Putting some of your pre-tax dollars into super can do more than boost your retirement nest egg.
With more of us living longer, your super needs to last longer too. One way to help make sure your money won’t run out in old age is to start salary sacrificing into your super fund sooner rather than later.
Salary sacrificing isn’t only about the future, it could also help reduce the tax you pay today.
How salary sacrifice works
Salary sacrifice is simply a way to put more of your pre-tax dollars away for retirement rather than into your bank account to spend now.
Here’s how it works: you arrange with your employer how much of your pre-tax salary you want to add to your super and how often you want to make these contributions.
Generally, the amount you salary sacrifice into your super will be taxed at the concessional rate of 15%. This could be a considerable tax saving – especially if you’re in the higher tax brackets where you could be paying up to 49%¹ tax on your income.
However, very high income earners will pay an additional 15% tax – taking the total tax on these contributions to 30%. Previously this applied to people with an income over $300,000 pa, but as of 1 July 2017, the income threshold decreased to $250,000 pa.
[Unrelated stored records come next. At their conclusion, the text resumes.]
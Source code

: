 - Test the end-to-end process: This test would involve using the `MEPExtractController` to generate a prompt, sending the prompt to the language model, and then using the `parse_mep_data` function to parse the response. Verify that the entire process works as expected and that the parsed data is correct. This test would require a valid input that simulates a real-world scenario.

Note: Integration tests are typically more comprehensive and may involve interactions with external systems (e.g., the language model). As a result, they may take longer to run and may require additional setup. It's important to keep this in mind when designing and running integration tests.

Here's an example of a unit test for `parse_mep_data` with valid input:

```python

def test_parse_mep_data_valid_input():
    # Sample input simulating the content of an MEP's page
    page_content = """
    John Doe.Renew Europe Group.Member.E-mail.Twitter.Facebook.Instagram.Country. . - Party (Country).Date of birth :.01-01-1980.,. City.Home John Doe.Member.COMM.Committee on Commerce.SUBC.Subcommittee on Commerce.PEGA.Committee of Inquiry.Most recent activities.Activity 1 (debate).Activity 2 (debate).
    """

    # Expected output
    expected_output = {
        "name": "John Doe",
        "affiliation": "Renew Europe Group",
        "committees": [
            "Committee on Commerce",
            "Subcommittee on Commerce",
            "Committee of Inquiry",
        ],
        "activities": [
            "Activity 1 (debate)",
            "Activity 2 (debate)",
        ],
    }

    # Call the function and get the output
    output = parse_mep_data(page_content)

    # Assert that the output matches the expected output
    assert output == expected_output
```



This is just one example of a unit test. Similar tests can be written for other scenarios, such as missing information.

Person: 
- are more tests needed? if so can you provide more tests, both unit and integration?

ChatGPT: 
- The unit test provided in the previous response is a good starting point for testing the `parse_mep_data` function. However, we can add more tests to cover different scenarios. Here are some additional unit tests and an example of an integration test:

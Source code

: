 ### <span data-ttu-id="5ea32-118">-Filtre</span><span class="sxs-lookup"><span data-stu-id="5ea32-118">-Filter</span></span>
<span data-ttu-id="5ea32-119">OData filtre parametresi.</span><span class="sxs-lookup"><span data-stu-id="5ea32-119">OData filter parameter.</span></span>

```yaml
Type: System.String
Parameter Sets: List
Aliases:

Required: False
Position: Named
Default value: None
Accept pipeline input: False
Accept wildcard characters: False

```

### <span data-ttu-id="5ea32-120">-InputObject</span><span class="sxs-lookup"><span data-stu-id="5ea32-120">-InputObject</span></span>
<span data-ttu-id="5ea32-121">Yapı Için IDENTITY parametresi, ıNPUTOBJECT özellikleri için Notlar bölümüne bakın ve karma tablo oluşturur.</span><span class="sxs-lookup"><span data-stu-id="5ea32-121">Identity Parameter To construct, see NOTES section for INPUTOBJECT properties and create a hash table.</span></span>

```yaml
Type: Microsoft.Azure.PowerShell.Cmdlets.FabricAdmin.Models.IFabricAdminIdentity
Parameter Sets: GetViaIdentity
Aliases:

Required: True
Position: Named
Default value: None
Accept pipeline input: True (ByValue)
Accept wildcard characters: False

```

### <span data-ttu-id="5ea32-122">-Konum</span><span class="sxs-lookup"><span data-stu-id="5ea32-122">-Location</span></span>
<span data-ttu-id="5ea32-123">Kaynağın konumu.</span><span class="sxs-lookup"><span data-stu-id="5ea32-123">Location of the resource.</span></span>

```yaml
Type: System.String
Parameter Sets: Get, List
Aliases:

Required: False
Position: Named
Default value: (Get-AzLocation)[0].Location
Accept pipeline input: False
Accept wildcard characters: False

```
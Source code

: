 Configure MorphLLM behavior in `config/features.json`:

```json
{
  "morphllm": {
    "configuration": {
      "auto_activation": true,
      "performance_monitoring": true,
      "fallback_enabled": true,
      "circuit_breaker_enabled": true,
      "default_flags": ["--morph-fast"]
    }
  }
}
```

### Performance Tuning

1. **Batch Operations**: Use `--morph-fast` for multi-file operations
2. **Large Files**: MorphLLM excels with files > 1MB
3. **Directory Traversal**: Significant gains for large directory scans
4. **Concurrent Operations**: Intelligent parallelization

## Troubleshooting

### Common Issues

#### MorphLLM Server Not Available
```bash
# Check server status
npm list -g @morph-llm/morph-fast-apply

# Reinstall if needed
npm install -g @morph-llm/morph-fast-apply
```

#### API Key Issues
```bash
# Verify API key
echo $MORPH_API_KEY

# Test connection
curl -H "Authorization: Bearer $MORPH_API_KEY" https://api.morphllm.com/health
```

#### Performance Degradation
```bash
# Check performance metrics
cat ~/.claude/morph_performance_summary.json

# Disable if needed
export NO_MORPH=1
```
Salary sacrifice in practice
Let’s have a look at how this arrangement might make a difference:
Jessica was earning $95,000 pa when her employer gave her a pay rise of $5,000. She wanted to invest this extra money for retirement, but she wasn’t sure how to go about it.
After talking to her adviser, Jessica decided to salary sacrifice the pay rise into her super. That way, she would save about $1,200 a year in tax² and save more for retirement compared to if she invested the money outside of super.
What income can I salary sacrifice?
You can only sacrifice income from future salary and entitlements. If you’re planning on salary sacrificing a bonus, you’ll need to arrange it before your employer has decided the amount that your bonus will be.
Ask your adviser
I can help you decide if salary sacrificing is the right strategy for your situation. And if it is, I can also help you work out the most tax effective amount to put away for retirement.
 Includes Medicare Levy and the Temporary Budget Repair levy of 2% on taxable income exceeding $180,000.
² Based on concessional contributions tax of 15% and personal tax rate of 39% including Medicare Levy.